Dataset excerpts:
========================================================================
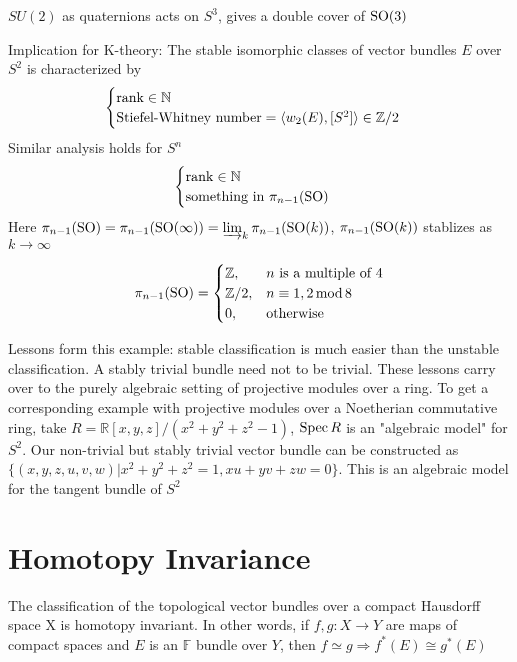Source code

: \documentclass[main]{subfiles}
\begin{document}
\begin{note}
$SU(2)$ as quaternions acts on $S^3$, gives a double cover of $\operatorname{SO}(3)$
\end{note}

Implication for K-theory: The stable isomorphic classes of vector bundles $E$ over $S^2$ is characterized by
\[
\begin{cases}
\operatorname{rank}\in\mathbb N \\
\text{Stiefel-Whitney number} = \langle w_2(E),[S^2]\rangle\in\mathbb Z/2
\end{cases}
\]
Similar analysis holds for $S^n$
\[
\begin{cases}
\operatorname{rank}\in\mathbb N \\
\text{something in } \pi_{n-1}(\operatorname{SO})
\end{cases}
\]
Here $\pi_{n-1}(\operatorname{SO})=\pi_{n-1}(\operatorname{SO}(\infty))=\varinjlim_k\pi_{n-1}(\operatorname{SO}(k))$, $\pi_{n-1}(\operatorname{SO}(k))$ stablizes as $k\to\infty$

\begin{theorem}
\[
\pi_{n-1}(\operatorname{SO})=\begin{cases}
\mathbb Z,&n\text{ is a multiple of }4 \\
\mathbb Z/2,&n\equiv1,2\,\mathrm{mod}\,8 \\
0,&\text{otherwise}
\end{cases}
\]
\end{theorem}

Lessons form this example: stable classification is much easier than the unstable classification. A stably trivial bundle need not to be trivial. These lessons carry over to the purely algebraic setting of projective modules over a ring. To get a corresponding example with projective modules over a Noetherian commutative ring, take $R=\mathbb R[x,y,z]/(x^2+y^2+z^2-1)$, $\operatorname{Spec} R$ is an "algebraic model" for $S^2$. Our non-trivial but stably trivial vector bundle can be constructed as $\{(x,y,z,u,v,w)|x^2+y^2+z^2=1,xu+yv+zw=0\}$. This is an algebraic model for the tangent bundle of $S^2$

\section{Homotopy Invariance}

\begin{theorem}\label{theorem1 - 1/29/2021}
The classification of the topological vector bundles over a compact Hausdorff space X is homotopy invariant. In other words, if $f,g:X\to Y$ are maps of compact spaces and $E$ is an $\mathbb F$ bundle over $Y$, then $f\simeq g\Rightarrow f^*(E)\cong g^*(E)$
\end{theorem}
\end{document}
========================================================================
*Try it*
No picture belongs in the copy. Print every entry above exactly as it stands.

*Solution to the problem*
Source code

: \documentclass[main]{subfiles}
\begin{document}
\begin{note}
$SU(2)$ as quaternions acts on $S^3$, gives a double cover of $\operatorname{SO}(3)$
\end{note}

Implication for K-theory: The stable isomorphic classes of vector bundles $E$ over $S^2$ is characterized by
\[
\begin{cases}
\operatorname{rank}\in\mathbb N \\
\text{Stiefel-Whitney number} = \langle w_2(E),[S^2]\rangle\in\mathbb Z/2
\end{cases}
\]
Similar analysis holds for $S^n$
\[
\begin{cases}
\operatorname{rank}\in\mathbb N \\
\text{something in } \pi_{n-1}(\operatorname{SO})
\end{cases}
\]
Here $\pi_{n-1}(\operatorname{SO})=\pi_{n-1}(\operatorname{SO}(\infty))=\varinjlim_k\pi_{n-1}(\operatorname{SO}(k))$, $\pi_{n-1}(\operatorname{SO}(k))$ stablizes as $k\to\infty$

\begin{theorem}
\[
\pi_{n-1}(\operatorname{SO})=\begin{cases}
\mathbb Z,&n\text{ is a multiple of }4 \\
\mathbb Z/2,&n\equiv1,2\,\mathrm{mod}\,8 \\
0,&\text{otherwise}
\end{cases}
\]
\end{theorem}

Lessons form this example: stable classification is much easier than the unstable classification. A stably trivial bundle need not to be trivial. These lessons carry over to the purely algebraic setting of projective modules over a ring. To get a corresponding example with projective modules over a Noetherian commutative ring, take $R=\mathbb R[x,y,z]/(x^2+y^2+z^2-1)$, $\operatorname{Spec} R$ is an "algebraic model" for $S^2$. Our non-trivial but stably trivial vector bundle can be constructed as $\{(x,y,z,u,v,w)|x^2+y^2+z^2=1,xu+yv+zw=0\}$. This is an algebraic model for the tangent bundle of $S^2$

\section{Homotopy Invariance}

\begin{theorem}\label{theorem1 - 1/29/2021}
The classification of the topological vector bundles over a compact Hausdorff space X is homotopy invariant. In other words, if $f,g:X\to Y$ are maps of compact spaces and $E$ is an $\mathbb F$ bundle over $Y$, then $f\simeq g\Rightarrow f^*(E)\cong g^*(E)$
\end{theorem}
\end{document}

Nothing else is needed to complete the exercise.